UK to spend $24 billion on domestic carbon capture projects to hit energy transition goals
(Bloomberg) — Chancellor of the Exchequer Jeremy Hunt will announce £20 billion ($24 billion) for domestic carbon capture projects over the next 20 years in his budget next week, as the UK seeks to hit its net zero targets and spur green jobs.
“It’s time for a clean energy reset,” Hunt said in an e-mailed statement, which also trailed plans to boost Britain’s nuclear power generation. The measures will “help drive energy bills down for households across the country and improve our energy security,” he said.
Investment in climate solutions such as carbon capture and storage (CCS) is becoming a competitive and controversial issue, with the UK fearing it will lose out to the U.S. due to President Joe Biden’s massive package of green subsidies. Biden’s Inflation Reduction Act offers subsidies and tax credits to the tune of $370 billion for a range of green technologies, enticing European firms to invest on the other side of the Atlantic.

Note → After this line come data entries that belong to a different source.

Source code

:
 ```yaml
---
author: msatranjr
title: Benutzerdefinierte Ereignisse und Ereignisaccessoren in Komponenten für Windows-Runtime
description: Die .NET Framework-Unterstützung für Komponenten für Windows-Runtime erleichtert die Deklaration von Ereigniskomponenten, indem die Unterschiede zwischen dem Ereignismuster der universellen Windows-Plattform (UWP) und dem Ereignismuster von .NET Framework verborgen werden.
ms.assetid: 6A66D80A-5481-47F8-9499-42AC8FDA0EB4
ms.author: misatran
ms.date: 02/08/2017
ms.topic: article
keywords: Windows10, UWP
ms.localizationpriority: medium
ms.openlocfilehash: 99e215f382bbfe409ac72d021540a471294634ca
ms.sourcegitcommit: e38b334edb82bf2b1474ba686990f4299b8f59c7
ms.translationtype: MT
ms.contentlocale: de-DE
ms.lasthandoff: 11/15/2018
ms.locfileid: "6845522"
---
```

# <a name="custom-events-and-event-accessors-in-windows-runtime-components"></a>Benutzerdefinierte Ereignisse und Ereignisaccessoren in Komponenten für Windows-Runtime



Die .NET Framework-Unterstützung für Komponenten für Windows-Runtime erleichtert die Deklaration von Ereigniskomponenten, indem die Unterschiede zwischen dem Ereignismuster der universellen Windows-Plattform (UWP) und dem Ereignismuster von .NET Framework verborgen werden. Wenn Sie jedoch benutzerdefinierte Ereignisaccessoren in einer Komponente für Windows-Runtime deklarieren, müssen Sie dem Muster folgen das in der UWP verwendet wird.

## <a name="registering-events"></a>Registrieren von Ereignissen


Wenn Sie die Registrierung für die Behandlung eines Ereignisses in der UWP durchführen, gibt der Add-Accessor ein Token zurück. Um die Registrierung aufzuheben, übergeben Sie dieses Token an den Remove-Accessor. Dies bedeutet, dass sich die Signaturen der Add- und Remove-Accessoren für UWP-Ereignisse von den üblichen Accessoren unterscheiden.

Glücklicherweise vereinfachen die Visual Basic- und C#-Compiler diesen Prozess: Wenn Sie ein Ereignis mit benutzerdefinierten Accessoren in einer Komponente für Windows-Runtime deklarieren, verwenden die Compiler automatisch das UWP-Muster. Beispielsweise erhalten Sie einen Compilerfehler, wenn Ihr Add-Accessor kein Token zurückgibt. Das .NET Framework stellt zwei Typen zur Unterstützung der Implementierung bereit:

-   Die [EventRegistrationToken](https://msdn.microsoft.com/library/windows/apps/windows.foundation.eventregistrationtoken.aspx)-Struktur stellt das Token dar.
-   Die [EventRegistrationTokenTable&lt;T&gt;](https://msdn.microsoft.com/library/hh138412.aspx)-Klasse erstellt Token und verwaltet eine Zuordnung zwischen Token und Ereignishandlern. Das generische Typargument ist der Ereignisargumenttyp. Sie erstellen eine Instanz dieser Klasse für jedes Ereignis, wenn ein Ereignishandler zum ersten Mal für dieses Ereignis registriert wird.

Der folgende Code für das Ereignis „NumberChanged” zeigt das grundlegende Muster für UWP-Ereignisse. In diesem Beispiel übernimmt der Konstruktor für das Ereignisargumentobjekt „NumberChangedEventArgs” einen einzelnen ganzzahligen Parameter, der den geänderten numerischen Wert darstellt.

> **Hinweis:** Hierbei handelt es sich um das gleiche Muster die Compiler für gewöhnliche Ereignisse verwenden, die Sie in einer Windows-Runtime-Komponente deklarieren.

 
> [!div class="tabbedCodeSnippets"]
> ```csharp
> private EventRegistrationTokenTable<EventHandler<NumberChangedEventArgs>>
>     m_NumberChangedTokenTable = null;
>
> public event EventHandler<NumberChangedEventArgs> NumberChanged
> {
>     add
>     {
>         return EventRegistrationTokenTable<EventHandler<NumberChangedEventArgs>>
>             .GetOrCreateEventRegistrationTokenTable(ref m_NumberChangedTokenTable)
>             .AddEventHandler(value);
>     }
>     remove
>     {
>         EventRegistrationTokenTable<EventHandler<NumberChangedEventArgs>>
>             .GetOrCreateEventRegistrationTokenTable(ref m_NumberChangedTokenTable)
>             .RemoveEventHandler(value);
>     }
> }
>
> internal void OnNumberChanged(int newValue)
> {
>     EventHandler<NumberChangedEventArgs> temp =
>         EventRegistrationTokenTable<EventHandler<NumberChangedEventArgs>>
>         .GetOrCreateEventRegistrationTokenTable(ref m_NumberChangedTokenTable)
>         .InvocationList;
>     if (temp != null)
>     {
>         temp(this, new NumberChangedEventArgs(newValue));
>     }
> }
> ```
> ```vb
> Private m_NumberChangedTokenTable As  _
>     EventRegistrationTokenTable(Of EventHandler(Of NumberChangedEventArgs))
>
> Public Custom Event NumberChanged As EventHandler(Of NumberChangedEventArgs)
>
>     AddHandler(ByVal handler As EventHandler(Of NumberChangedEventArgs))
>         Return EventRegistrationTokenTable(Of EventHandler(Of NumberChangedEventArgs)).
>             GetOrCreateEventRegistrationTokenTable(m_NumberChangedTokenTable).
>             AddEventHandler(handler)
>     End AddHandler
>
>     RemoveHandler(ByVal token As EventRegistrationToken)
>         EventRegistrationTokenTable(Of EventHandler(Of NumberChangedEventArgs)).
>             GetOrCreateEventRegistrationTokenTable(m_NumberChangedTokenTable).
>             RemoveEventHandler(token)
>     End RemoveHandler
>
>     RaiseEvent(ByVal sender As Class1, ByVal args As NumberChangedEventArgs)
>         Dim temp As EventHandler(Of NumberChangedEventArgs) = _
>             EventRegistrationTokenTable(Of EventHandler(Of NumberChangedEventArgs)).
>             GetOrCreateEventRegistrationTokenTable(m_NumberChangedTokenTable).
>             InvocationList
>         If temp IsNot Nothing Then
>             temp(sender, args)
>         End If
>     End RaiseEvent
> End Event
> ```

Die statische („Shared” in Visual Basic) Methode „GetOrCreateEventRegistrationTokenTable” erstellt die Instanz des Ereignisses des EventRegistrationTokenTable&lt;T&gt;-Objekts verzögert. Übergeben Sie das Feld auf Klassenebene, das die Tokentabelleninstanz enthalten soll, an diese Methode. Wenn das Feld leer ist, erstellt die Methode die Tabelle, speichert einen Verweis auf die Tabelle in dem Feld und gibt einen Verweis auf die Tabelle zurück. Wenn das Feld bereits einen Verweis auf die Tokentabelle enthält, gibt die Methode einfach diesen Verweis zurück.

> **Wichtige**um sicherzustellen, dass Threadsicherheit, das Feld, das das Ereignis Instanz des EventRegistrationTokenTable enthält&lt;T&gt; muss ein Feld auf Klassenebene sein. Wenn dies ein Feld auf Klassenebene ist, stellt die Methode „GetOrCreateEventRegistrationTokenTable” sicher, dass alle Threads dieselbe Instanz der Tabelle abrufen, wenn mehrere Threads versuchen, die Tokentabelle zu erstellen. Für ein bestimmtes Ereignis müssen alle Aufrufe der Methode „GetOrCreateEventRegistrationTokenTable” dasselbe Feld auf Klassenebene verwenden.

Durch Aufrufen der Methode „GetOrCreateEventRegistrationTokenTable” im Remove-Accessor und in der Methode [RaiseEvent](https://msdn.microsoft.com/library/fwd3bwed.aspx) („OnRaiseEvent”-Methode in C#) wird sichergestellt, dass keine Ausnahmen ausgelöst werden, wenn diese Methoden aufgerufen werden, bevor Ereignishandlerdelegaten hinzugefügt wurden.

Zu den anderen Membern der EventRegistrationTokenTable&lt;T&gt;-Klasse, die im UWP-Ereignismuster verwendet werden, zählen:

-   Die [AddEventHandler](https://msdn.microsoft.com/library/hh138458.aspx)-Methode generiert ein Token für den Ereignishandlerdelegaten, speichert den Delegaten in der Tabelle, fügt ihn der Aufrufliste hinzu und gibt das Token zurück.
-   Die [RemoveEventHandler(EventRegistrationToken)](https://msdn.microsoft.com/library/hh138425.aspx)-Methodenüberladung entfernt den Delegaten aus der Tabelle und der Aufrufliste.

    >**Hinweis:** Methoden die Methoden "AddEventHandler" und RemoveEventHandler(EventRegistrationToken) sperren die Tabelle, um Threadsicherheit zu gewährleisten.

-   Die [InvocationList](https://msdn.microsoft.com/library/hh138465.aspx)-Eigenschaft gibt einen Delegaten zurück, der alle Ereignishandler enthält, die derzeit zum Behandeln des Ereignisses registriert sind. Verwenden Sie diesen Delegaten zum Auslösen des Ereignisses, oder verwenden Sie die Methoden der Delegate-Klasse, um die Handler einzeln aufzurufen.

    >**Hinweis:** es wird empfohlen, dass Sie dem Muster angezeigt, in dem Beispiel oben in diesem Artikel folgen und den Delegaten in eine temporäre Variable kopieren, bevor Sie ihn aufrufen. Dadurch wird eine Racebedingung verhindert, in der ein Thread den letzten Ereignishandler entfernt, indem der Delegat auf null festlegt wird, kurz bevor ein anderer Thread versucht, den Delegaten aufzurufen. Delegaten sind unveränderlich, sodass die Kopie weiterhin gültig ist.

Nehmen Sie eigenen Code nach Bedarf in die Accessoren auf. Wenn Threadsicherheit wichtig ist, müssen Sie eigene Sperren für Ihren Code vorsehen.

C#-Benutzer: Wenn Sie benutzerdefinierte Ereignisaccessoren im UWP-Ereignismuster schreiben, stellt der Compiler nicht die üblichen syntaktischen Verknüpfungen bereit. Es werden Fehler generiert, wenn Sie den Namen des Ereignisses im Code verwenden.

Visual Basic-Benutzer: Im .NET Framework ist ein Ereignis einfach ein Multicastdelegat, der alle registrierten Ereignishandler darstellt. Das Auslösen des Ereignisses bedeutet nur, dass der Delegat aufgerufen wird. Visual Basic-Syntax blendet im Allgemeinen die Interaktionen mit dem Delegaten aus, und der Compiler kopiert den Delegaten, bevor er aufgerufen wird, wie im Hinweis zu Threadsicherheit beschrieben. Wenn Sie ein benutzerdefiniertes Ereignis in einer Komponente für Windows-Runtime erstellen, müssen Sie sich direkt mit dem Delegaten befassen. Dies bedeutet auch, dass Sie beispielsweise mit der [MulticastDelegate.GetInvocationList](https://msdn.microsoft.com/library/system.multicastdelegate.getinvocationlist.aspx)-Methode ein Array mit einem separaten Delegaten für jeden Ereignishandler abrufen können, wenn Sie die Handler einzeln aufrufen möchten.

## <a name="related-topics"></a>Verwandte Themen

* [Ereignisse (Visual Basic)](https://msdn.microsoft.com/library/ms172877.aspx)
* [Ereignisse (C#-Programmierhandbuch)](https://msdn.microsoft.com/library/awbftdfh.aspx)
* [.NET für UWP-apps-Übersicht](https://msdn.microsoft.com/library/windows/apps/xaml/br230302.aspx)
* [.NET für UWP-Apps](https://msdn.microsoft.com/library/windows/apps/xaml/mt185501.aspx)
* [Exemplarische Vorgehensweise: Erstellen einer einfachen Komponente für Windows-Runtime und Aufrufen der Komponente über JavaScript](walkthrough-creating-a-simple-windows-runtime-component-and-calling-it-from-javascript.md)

Hunt said the UK’s investment in CCS would go toward projects that aim to store 20 million to 30 million tonnes of carbon dioxide annually by 2030, equal to the emissions of 10 million to 15 million cars.
Hunt will also announce plans in his budget on March 15 to boost nuclear power in Britain, including a competition for the country’s first small nuclear modular reactor. The UK is already investing £210 million in a reactor project by Rolls-Royce Holdings Plc.